Return every line of the data below that includes the string "delay".

*** EXERCISE INPUTS ***

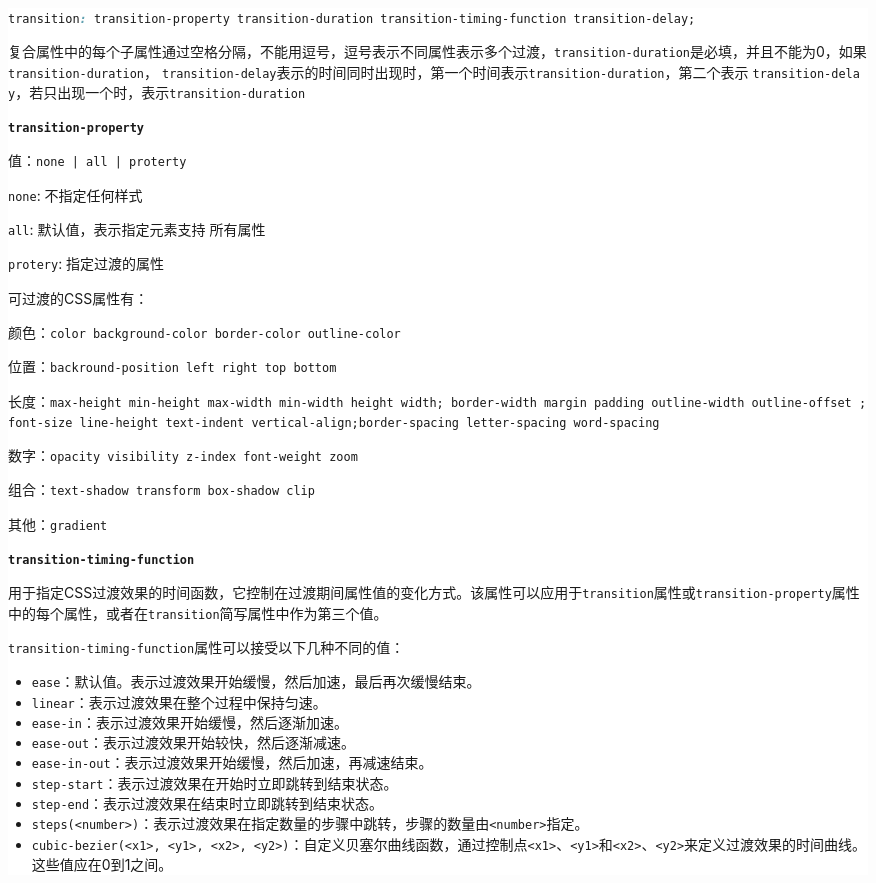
 ```css
transition: transition-property transition-duration transition-timing-function transition-delay;
```

复合属性中的每个子属性通过空格分隔，不能用逗号，逗号表示不同属性表示多个过渡，`transition-duration`是必填，并且不能为0，如果`transition-duration`， `transition-delay`表示的时间同时出现时，第一个时间表示`transition-duration`，第二个表示  `transition-delay`，若只出现一个时，表示`transition-duration`

**`transition-property`**

值：`none | all | proterty`

`none`: 不指定任何样式

`all`: 默认值，表示指定元素支持 所有属性

`protery`: 指定过渡的属性

可过渡的CSS属性有：

颜色：`color background-color border-color outline-color`

位置：`backround-position left right top bottom`

长度：`max-height min-height max-width min-width height width; border-width margin padding outline-width outline-offset ;font-size line-height text-indent vertical-align;border-spacing letter-spacing word-spacing`

数字：`opacity visibility z-index font-weight zoom`

组合：`text-shadow transform box-shadow clip`

其他：`gradient`

**`transition-timing-function`**

用于指定CSS过渡效果的时间函数，它控制在过渡期间属性值的变化方式。该属性可以应用于`transition`属性或`transition-property`属性中的每个属性，或者在`transition`简写属性中作为第三个值。

`transition-timing-function`属性可以接受以下几种不同的值：

- `ease`：默认值。表示过渡效果开始缓慢，然后加速，最后再次缓慢结束。
- `linear`：表示过渡效果在整个过程中保持匀速。
- `ease-in`：表示过渡效果开始缓慢，然后逐渐加速。
- `ease-out`：表示过渡效果开始较快，然后逐渐减速。
- `ease-in-out`：表示过渡效果开始缓慢，然后加速，再减速结束。
- `step-start`：表示过渡效果在开始时立即跳转到结束状态。
- `step-end`：表示过渡效果在结束时立即跳转到结束状态。
- `steps(<number>)`：表示过渡效果在指定数量的步骤中跳转，步骤的数量由`<number>`指定。
- `cubic-bezier(<x1>, <y1>, <x2>, <y2>)`：自定义贝塞尔曲线函数，通过控制点`<x1>`、`<y1>`和`<x2>`、`<y2>`来定义过渡效果的时间曲线。这些值应在0到1之间。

*** End of EXERCISE INPUTS ***

* _YOUR RESPONSE_:
transition: transition-property transition-duration transition-timing-function transition-delay;
复合属性中的每个子属性通过空格分隔，不能用逗号，逗号表示不同属性表示多个过渡，`transition-duration`是必填，并且不能为0，如果`transition-duration`， `transition-delay`表示的时间同时出现时，第一个时间表示`transition-duration`，第二个表示  `transition-delay`，若只出现一个时，表示`transition-duration`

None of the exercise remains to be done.